> [Prompt]: From the entries below, please output exactly the lines starting at the one containing "- 🌱 I’m currently learni" and ending at the one containing "You can click", both included.

######

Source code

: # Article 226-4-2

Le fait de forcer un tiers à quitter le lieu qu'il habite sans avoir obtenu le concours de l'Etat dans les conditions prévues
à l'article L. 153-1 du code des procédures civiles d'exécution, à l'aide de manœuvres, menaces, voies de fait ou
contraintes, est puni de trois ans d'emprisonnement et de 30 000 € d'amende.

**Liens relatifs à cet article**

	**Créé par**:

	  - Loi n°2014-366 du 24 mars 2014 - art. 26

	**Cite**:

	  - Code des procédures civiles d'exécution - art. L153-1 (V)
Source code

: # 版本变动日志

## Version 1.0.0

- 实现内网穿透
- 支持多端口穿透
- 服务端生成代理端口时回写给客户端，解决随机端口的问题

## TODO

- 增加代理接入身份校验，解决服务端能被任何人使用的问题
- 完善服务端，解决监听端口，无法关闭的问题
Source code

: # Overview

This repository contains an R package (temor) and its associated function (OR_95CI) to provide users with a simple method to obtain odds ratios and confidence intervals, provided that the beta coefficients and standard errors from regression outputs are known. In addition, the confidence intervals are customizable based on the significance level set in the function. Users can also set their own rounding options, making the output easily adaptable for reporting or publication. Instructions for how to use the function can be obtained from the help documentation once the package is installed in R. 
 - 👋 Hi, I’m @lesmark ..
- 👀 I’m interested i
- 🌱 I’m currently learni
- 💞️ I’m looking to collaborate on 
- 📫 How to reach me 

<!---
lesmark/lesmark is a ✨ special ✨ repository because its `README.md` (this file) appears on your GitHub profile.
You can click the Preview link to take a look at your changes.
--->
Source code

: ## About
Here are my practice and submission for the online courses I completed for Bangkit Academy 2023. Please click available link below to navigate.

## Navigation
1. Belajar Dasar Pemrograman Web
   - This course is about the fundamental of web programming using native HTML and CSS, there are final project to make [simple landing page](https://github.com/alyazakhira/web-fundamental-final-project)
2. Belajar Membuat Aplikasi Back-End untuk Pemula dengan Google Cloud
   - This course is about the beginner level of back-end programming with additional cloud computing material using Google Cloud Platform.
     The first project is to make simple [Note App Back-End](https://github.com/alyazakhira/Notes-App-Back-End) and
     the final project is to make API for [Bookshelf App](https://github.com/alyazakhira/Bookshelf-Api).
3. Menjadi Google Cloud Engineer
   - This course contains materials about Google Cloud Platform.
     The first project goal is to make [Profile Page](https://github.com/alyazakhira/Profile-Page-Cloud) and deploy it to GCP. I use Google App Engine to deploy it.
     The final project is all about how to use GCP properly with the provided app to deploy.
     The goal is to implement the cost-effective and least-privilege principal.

######

> [Answer section]:
- 🌱 I’m currently learni
- 💞️ I’m looking to collaborate on 
- 📫 How to reach me 

<!---
lesmark/lesmark is a ✨ special ✨ repository because its `README.md` (this file) appears on your GitHub profile.
You can click the Preview link to take a look at your changes.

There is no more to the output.